Visaranai: Vetrimaran’s cynical and hard-hitting film is a rarity in Indian cinema


I went into Visaranai (English: Interrogation) expecting just one story (because I’ve read as little as possible about the film before seeing it) and was surprised and delighted to find two; the second being much more complex than the first. Eventually, you’ll see the characters from the first getting involved in the second, in ways you’ll never imagine. It gets so complicated that you almost forget how it all began. But I believe these things happen and in fact, this story is based on true events. It all seems very plausible. Tamil filmmaker Vetrimaaran belongs to the new breed of serious filmmakers who excel at depicting the dark and ugly side of society. They have no interest in selling you fancy, predictable and syrupy nonsense. They are here to show you the stark reality as it is and they don’t pull any punches.

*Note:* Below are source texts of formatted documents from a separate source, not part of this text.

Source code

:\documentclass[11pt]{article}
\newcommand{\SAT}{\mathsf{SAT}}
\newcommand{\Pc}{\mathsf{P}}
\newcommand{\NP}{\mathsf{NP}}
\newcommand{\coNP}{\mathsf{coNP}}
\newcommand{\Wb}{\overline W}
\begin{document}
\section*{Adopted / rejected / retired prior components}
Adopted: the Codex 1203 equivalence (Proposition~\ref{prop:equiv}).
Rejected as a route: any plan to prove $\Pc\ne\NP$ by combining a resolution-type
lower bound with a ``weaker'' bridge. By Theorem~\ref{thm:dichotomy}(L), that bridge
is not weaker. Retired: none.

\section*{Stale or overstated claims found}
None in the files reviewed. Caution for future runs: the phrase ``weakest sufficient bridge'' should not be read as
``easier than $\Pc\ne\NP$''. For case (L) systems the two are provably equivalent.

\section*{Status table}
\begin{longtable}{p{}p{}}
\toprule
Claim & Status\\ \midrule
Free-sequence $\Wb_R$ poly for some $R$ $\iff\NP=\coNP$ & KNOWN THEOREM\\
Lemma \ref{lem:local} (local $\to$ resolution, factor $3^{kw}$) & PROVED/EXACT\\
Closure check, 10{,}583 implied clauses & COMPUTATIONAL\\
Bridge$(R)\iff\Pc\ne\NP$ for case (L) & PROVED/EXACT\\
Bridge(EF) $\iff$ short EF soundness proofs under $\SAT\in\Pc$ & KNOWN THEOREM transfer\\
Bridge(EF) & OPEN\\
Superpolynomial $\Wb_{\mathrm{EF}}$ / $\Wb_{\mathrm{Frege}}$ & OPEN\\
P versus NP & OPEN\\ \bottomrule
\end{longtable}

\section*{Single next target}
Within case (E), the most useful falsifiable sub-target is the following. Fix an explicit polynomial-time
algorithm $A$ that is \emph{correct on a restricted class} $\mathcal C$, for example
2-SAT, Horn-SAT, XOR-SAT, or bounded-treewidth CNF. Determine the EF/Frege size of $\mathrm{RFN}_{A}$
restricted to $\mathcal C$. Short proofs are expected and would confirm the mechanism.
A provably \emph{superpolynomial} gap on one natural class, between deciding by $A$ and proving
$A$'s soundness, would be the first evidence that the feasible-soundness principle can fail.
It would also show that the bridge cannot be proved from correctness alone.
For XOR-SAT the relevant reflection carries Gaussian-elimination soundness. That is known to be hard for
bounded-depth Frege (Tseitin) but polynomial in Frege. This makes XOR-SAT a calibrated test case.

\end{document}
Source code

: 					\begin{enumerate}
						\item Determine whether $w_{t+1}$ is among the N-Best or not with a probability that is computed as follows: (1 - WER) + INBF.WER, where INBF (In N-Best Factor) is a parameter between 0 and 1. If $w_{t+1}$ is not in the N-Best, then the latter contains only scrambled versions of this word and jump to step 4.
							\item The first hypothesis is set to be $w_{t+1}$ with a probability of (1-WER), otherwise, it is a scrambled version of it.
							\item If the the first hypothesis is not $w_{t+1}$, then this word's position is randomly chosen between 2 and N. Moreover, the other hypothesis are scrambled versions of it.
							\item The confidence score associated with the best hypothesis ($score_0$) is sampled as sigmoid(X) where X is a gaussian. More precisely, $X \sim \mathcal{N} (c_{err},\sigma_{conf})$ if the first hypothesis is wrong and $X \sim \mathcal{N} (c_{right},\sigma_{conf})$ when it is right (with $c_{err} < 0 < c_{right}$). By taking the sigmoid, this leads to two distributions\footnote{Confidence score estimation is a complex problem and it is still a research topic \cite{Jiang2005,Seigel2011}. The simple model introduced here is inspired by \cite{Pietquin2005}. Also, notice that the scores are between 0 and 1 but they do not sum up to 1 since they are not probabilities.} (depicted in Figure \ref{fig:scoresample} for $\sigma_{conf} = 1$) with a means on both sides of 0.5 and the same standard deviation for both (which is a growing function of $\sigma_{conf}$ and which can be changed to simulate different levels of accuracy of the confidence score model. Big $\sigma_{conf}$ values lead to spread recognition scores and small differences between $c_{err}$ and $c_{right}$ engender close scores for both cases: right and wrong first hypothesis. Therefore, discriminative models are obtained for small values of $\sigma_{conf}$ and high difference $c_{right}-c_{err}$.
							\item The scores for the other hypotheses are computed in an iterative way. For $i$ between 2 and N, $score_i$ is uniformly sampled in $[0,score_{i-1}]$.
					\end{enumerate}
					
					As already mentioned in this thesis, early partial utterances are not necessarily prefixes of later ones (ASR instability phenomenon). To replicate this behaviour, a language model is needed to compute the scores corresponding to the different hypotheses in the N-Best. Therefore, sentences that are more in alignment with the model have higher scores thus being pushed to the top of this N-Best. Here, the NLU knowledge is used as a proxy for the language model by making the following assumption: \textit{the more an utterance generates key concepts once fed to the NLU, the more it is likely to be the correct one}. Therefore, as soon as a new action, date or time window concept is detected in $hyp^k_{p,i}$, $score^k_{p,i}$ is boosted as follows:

Do not get comfortable. Do not expect to see a masala film where everything is going to work out the way you want them to. Do not expect to be satisfied by an upbeat ending that’ll make you forget all your troubles instantly. No, this isn’t that film. In fact, this is a film that makes you aware of the fact that no one is safe and that this can happen to you as well, regardless of your economic status. Normally stories like these deeply upset me but this one didn’t, despite its disturbing premise. However, it made me angry and made me think, for a long while. It manages to remind you, oddly, that your troubles are nothing compared to what some people go through – people just like the characters you’ve witnessed on screen. You thought you were having a bad day? Nah, you are just exaggerating.


The first half of the film is based on the novel Lock Up by a former auto-rickshaw driver named M.Chandrakumar, in which he recounts a harrowing ordeal inside a police station in the past. The two stories are separated by the intermission and in the second half, you see them fuse in an intriguing fashion. The characters from both cross paths in the opening scene. In the first, we see three innocent Tamilian workers getting picked up for a crime they didn’t commit and then getting brutally assaulted in a police station for several days. These torture scenes are unflinchingly real and hard-hitting. The sound of lathis falling on their bare skin and the aftermath on their faces and bodies are all too real. These scenes are not easy to watch. Just when you think you’ve been spared one session, comes another and then another. They have no clue why they are being tortured like this. It’s almost a Kafka-esque situation. They just happened to be in the wrong place at the wrong time.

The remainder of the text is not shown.